Umso größer war meine Erwartungshaltung, aber auch Skepsis gegenüber dem Nachfolger. Wie sollten es die Niederländer*innen schaffen, diesen unverhofften Geniestreich zu wiederholen? Aber ich kann mit großer Erleichterung berichten: „The Shape of Fluidity“ ist ein würdiger Nachfolger von „Summerland“! Das liegt vor allen am dem sehr persönlichen lyrischen Konzept der Platte. Frontperson Raven van Dorst verhandelt darin die eigene Nicht-Binärität und was es mit sich bringt, in einer Gesellschaft zu leben, die erwartet, dass man sich auf eine Form festlegt. An der musikalischen Erfolgsformel rüttelt die Band nicht: Dool klingen auch auf ihrem dritten Album als hätte Patti Smith Black Sabbath gespielt – Doom Metal trifft auf Progressive Rock. „The Shape of Fluidity“ beweist endgültig, dass Dool zu den besten und aufregendsten Bands der gegenwärtigen Rock- und Metalszene gehören.
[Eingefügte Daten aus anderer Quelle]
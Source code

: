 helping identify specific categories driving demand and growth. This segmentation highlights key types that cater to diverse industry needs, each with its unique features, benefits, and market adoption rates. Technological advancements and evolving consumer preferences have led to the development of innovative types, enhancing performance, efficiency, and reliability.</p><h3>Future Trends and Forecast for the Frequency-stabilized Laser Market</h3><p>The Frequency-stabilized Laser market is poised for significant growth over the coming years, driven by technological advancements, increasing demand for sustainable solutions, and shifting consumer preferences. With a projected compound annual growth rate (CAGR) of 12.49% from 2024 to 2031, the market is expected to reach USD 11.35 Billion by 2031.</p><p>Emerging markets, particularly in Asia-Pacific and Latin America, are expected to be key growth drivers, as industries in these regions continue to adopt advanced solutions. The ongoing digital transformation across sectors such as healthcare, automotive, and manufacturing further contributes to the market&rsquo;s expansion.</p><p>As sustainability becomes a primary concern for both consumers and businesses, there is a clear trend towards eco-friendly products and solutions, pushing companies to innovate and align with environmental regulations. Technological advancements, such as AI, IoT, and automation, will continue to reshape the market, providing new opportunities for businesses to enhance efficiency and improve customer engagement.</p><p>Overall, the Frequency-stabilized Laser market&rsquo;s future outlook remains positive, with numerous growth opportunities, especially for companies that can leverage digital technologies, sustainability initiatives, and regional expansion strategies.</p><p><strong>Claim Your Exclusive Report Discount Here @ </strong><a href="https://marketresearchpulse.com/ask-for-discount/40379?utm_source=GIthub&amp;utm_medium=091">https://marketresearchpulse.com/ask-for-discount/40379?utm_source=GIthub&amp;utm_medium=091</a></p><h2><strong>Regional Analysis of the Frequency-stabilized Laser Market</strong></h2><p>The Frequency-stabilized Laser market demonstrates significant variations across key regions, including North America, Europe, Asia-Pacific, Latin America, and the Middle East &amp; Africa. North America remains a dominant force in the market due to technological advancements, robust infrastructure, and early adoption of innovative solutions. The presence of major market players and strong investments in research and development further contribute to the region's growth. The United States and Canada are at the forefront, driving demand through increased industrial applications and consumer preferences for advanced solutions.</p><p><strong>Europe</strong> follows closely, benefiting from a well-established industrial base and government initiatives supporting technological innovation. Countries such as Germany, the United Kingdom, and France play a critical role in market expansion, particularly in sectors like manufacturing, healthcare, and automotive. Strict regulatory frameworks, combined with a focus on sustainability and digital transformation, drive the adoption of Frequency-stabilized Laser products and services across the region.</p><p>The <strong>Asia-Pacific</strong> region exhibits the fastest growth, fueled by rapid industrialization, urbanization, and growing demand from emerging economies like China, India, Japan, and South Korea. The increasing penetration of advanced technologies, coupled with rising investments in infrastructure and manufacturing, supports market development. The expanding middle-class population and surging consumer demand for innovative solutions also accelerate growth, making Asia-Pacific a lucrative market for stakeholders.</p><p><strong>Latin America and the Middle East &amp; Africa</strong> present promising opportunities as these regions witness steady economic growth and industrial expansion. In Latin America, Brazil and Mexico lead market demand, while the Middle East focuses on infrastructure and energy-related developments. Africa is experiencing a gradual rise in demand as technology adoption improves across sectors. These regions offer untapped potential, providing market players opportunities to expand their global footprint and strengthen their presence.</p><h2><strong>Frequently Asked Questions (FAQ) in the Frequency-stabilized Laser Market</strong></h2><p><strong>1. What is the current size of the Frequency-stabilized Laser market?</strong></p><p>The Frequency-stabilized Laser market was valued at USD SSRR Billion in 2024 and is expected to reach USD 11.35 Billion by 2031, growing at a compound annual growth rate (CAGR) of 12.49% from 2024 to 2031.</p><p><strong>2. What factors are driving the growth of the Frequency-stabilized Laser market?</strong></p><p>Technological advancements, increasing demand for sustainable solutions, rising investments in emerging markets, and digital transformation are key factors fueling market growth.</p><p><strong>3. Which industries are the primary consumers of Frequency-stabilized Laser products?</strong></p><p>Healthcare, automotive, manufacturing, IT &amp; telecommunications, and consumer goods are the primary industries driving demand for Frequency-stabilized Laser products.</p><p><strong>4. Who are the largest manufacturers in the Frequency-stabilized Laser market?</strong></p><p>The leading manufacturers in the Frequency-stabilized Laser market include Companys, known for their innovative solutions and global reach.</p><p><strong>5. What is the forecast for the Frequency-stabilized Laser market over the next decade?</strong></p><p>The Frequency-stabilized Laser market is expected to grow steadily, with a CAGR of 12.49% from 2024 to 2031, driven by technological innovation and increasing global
Couch Slut – You Could Do It Tonight
(Hardcore, erschienen am 19. April bei Brutal Panda Records)
Bei manchen Bands sind die Lyrics bloßes Beiwerk zur Musik und tragen nichts Signifikantes zu ihrer Wirkung bei. Bei Couch Slut hingegen sind sie elementarer Bestandteil der eigenen musikalischen Identität. Sängerin Megan Osztrosits verarbeitet in den Texten eigene Erfahrung mit sexualisierter Gewalt („Couch Slut Lewis“), Drogen („Ode to Jimbo“) oder ihren Mental Health Struggles („CENSORED“). Teilweise geht die Fokussierung soweit, dass die Musik mehr oder weniger Beiwerk einer Spoken-Words-Passage ist wie in „The Donkey“. Musikalisch werden diese schweren Themen mit einer Mischung aus Sludge Metal und NYC-Hardcore-Punk begleitet, immer wieder von rohen Black-Metal-Elementen durchbrochen.
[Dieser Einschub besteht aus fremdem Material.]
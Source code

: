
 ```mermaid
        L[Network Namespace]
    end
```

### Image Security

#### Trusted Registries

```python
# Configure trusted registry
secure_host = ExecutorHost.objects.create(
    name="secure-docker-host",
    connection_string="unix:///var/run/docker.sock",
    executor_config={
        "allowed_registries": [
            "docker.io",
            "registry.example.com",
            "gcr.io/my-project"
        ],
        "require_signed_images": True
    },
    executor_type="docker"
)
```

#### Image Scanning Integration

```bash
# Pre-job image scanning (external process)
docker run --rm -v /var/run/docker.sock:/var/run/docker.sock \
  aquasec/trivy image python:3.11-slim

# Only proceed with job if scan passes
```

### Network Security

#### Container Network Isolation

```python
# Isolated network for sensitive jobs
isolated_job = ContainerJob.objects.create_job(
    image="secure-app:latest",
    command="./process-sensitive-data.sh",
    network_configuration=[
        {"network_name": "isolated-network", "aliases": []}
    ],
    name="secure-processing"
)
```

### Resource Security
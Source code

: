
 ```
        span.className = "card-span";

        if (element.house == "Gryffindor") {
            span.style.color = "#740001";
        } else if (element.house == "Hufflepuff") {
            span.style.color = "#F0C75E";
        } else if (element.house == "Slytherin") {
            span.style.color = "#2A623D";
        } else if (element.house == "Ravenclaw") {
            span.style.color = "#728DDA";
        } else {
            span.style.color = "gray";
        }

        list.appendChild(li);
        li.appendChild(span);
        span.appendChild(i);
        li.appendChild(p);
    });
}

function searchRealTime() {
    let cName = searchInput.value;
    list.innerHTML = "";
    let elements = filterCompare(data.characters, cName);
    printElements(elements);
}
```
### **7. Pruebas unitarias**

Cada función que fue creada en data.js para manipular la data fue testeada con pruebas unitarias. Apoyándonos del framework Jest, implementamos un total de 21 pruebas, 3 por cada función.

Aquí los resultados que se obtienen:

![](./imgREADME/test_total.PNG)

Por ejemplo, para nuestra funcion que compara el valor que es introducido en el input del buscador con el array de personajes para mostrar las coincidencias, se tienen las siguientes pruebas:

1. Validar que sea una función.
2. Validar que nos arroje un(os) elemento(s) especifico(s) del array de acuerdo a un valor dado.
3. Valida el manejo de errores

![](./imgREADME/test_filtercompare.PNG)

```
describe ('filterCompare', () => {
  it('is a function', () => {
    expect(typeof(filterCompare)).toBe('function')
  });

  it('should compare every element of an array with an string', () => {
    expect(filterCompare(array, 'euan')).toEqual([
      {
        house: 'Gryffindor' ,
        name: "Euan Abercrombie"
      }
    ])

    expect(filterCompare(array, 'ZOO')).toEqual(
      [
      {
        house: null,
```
„You Could Do It Tonight” ist in seiner gesamten Wirkung ein herausragendes Album, weil es die Verzweiflung, Wut und Frustration der Ich-Erzählerin musikalisch so perfekt einfängt. Und es ist ein Album, das zeigt, dass manche Musik nur an ganz bestimmten Orten gemacht werden kann. Couch Slut könnten aus keiner anderen Stadt der Welt außer New York City stammen. Ihr Sound trägt die bewegte Geschichte der Stadt, insbesondere der ihren Künstler*innen seit den 1960ern, tief in sich.
Dolmen Gate – Gateways Of Eternity
(Epic Heavy Metal, erschienen am 26. April bei No Remorse Records)
Manchmal braucht es bei einem Album nur wenige Sekunden und ich weiß genau, dass ich es lieben werde. „Gateawyas of Eternity“ eröffnet mit einer ruhigen Akustikgitarren-Melodie, die auch aus einem der „Herr der Ringe“-Filme hätte stammen könnte, ehe sich nach circa dreißig Sekunden die Stimme von Frontfrau Ana in all ihrer Kraft entfaltet und uns auf eine epische Reise mitnimmt. Was folgt, ist eine Mischung aus Epic Heavy Metal, Power Metal und Doom mit einer gehörigen Portion Retro-Charme, sowohl was die Produktion als auch den Sound der Gitarren und des Basses angeht. Und über allem schwebt die herausragende Stimme von Sängerin Ana, die das Album von einem guten zu einem herausragenden erhebt. Mit ihrem Debüt haben die Portugies*innen von Dolmen Gate für frischen Wind in einem Jahr gesorgt, das mit Heavy-Metal-Highlights geizt.